Depending on the plant class (monocotyledonous or dicotyledonous), different root systems occur: Most monocotyledonous plants form a root system in which all roots are equally pronounced (homorrhiz). Most dicotyledonous plants have a system of major and minor roots (allorhiz).


One or more main roots are formed, from which secondary or side roots branch off. The main roots also persist later. They have the primary task of anchoring. With a so-called taproot (individual, vertically downwardly directed main roots), some plant species try to access groundwater or a more favorable nutrient supply when the soil conditions in the upper layers are unfavorable. They are known as deep roots, examples of plants with tap roots are the dandelion (Taraxacum officinale), the beech (Fagus sylvatica) or the oak (Quercus robur).

Other plants develop several main roots, but stay with them close to the surface of the terrain. They are known as shallow roots. Their main roots spread horizontally and plate-shaped in the upper soil layers. You can colonize wet soils (e.g. on the banks of rivers, e.g. willows, Salix spec.) or grow on rocky ground in the mountains (e.g. spruce, Picea abies). Other examples are poplars (Populus spec.) or sand birch (Betula pendula). The spruce trees are a special case: in addition to the horizontally oriented main roots, they form so-called sinkers. In unfavorable soil conditions, however, these die, which leads to an increased susceptibility to windthrow.


Here all roots come “equally” directly from the stem axis (primary homorrhizia, e.g. ferns) or the main root dies after some time and secondary roots of the same rank remain. The roots form a fibrous, dense network that promotes the uptake of seeping rainwater and ensures that the plant is firmly anchored in the ground. Examples are the chicken millet (Echinochloa crus-galli) or the corn (Zea mays).

In addition, a distinction is made between coarse and fine roots. Coarse roots are strong and stable and often lignified. They define the main root space of the plant and stabilize it.

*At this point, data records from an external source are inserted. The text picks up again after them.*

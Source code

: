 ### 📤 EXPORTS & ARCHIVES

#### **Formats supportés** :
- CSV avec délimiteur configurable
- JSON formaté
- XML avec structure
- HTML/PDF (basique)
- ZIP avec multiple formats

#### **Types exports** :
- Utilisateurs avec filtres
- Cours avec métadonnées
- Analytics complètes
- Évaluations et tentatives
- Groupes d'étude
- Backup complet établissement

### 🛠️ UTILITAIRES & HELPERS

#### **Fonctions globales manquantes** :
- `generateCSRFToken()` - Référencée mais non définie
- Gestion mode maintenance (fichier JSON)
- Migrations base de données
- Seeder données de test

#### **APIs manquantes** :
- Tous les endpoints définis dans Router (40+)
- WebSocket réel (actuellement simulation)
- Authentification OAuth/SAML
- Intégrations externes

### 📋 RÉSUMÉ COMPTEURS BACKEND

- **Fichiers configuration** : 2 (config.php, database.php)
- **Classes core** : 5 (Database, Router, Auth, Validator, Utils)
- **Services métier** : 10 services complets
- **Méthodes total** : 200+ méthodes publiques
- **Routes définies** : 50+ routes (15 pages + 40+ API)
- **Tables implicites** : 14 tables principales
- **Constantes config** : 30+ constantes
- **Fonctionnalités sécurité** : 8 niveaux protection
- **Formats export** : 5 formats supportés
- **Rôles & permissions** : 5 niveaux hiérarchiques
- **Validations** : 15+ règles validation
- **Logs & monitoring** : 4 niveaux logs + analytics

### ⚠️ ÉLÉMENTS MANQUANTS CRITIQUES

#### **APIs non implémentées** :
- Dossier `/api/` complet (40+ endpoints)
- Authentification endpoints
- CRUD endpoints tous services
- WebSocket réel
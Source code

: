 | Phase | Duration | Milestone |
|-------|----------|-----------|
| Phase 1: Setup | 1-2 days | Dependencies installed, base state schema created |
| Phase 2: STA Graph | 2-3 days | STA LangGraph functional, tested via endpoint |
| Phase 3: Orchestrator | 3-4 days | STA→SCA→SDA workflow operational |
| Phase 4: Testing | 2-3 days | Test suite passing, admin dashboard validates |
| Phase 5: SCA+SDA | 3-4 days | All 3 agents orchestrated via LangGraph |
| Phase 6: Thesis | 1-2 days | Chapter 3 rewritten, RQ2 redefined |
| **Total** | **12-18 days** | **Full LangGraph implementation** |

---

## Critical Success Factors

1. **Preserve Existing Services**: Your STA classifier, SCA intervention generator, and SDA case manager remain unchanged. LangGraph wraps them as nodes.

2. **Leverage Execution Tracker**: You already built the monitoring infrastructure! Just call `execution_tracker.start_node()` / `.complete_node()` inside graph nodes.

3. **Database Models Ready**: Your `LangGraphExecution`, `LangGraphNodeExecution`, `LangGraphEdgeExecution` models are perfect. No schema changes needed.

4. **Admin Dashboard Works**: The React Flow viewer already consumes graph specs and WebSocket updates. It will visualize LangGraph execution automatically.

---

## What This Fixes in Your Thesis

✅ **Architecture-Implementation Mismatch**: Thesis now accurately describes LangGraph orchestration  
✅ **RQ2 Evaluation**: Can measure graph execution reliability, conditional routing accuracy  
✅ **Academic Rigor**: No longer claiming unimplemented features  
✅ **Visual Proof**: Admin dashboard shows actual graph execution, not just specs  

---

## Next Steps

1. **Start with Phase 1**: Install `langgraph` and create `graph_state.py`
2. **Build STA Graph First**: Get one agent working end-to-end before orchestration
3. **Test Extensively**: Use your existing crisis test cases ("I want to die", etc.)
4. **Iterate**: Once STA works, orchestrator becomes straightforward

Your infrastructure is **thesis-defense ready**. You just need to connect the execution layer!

Fine roots form a dense, filigree network in the soil. Due to their large surface area, they are very suitable for absorbing water that circulates in the fine soil pores, together with the nutrients dissolved in them. They also have an important function to hold the soil crust and thus protect it from erosion. Fine root systems can take up a large area together with the root hairs. They only have a short lifespan and are very sensitive to soil acidification and the associated heavy metal load.